## Instructions for the task
From the data below, copy each line that includes the word "maximum".

Recorded data section start

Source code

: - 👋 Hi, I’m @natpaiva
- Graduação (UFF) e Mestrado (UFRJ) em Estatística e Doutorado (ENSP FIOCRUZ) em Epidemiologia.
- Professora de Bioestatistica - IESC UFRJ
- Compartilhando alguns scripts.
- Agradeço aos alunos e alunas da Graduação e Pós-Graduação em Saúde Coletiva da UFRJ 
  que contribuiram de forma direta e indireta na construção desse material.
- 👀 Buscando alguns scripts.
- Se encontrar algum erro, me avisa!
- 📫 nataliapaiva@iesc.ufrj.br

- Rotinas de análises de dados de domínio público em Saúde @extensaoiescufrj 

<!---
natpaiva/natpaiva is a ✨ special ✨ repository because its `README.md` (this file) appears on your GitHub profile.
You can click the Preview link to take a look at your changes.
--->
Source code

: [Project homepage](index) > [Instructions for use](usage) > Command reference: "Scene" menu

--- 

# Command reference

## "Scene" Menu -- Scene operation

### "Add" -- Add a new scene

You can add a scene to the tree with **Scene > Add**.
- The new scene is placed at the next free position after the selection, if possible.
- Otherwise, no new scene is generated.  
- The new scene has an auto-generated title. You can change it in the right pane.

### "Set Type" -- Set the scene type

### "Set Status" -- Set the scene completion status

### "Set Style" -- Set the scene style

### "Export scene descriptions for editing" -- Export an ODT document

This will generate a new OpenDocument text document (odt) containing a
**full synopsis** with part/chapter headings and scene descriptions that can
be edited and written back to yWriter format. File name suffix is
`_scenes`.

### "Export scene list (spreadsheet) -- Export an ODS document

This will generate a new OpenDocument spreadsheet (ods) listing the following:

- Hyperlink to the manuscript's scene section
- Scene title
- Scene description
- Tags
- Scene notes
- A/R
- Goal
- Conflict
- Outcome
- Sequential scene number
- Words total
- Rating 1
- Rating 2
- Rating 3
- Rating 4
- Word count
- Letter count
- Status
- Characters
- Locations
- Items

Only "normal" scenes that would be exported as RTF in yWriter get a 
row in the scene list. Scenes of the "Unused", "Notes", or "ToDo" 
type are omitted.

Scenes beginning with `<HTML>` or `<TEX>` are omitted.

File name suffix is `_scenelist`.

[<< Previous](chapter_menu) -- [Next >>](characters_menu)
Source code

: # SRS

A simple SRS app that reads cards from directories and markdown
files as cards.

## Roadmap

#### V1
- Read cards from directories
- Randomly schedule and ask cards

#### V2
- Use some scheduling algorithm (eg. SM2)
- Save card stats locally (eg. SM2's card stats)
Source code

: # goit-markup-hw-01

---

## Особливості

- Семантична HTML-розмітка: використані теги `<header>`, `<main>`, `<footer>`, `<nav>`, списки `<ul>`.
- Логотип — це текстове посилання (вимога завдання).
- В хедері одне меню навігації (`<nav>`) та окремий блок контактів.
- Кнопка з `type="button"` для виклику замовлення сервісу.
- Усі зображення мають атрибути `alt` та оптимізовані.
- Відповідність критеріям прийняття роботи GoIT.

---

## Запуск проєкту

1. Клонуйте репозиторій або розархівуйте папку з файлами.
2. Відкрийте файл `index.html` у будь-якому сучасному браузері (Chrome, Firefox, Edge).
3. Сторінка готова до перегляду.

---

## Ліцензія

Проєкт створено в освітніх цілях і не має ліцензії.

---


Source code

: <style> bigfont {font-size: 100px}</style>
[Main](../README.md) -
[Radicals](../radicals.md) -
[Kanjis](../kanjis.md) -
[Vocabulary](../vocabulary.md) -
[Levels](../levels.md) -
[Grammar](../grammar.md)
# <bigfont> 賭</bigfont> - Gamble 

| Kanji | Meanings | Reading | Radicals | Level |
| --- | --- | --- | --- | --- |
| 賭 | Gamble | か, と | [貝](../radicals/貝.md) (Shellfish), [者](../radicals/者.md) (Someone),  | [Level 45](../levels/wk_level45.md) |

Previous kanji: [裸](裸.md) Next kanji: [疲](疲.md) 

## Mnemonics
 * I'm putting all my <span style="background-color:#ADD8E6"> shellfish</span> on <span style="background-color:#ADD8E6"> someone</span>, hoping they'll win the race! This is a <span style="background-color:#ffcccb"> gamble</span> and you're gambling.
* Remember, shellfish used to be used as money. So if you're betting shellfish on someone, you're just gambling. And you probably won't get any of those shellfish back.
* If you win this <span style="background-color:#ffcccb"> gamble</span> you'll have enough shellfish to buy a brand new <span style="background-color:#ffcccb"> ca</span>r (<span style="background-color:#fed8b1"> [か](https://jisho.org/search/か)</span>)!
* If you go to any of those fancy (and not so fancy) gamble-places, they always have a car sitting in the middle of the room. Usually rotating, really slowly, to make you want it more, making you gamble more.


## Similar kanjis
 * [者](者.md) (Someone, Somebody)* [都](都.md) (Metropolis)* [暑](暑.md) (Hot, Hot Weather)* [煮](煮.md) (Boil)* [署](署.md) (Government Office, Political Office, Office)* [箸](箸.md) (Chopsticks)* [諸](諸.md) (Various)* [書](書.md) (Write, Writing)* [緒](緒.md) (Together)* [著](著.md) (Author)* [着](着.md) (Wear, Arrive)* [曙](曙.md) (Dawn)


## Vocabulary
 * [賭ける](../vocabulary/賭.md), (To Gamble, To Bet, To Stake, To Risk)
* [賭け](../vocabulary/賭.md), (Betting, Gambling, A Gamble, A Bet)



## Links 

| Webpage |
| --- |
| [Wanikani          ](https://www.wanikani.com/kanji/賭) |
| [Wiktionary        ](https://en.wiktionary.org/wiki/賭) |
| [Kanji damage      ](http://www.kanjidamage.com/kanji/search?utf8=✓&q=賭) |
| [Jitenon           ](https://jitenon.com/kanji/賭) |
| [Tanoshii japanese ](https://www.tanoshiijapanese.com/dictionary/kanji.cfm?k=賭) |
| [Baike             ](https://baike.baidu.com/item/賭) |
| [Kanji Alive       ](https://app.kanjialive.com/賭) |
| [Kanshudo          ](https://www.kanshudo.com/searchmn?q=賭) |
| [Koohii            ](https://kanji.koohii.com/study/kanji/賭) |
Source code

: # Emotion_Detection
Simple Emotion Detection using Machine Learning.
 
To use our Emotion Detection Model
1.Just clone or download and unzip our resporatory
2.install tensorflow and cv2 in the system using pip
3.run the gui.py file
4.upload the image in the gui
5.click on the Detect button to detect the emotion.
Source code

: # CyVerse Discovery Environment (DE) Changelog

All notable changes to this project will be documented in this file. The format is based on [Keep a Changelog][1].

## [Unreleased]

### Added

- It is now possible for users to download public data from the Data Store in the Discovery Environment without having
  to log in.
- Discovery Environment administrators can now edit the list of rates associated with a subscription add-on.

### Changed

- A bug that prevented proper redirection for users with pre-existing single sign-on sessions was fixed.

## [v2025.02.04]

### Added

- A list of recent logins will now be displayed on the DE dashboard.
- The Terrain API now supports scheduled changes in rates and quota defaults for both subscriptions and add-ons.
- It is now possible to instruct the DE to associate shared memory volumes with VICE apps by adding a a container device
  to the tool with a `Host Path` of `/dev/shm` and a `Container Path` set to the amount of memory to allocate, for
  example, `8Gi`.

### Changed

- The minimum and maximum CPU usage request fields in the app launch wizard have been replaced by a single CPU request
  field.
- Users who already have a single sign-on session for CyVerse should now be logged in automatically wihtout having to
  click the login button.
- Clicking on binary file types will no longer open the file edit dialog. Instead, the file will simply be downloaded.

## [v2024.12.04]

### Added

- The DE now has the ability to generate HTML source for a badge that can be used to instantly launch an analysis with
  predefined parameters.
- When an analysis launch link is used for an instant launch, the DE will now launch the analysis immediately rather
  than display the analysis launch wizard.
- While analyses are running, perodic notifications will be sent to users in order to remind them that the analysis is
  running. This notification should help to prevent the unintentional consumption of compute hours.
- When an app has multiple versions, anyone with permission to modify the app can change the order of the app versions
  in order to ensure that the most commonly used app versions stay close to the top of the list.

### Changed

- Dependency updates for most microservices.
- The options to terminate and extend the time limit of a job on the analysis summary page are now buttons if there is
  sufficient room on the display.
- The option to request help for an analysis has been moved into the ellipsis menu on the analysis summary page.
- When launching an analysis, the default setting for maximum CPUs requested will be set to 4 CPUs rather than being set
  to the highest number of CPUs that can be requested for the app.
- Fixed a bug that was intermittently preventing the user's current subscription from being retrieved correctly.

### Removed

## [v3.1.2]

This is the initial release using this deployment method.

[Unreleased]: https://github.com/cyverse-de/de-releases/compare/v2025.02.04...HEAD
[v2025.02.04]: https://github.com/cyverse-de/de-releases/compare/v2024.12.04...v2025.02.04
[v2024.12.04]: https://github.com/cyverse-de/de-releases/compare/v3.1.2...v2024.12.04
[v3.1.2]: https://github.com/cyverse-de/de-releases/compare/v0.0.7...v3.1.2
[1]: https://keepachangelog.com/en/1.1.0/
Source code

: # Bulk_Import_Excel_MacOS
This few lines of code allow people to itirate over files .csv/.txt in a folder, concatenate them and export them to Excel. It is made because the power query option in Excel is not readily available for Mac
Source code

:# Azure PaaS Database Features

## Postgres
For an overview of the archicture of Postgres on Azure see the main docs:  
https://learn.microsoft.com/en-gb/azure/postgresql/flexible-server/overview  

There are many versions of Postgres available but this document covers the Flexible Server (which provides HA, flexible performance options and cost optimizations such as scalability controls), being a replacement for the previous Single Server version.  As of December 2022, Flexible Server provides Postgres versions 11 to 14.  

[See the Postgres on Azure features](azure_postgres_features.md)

Recorded data section end

## Exercise result
- The minimum and maximum CPU usage request fields in the app launch wizard have been replaced by a single CPU request
- When launching an analysis, the default setting for maximum CPUs requested will be set to 4 CPUs rather than being set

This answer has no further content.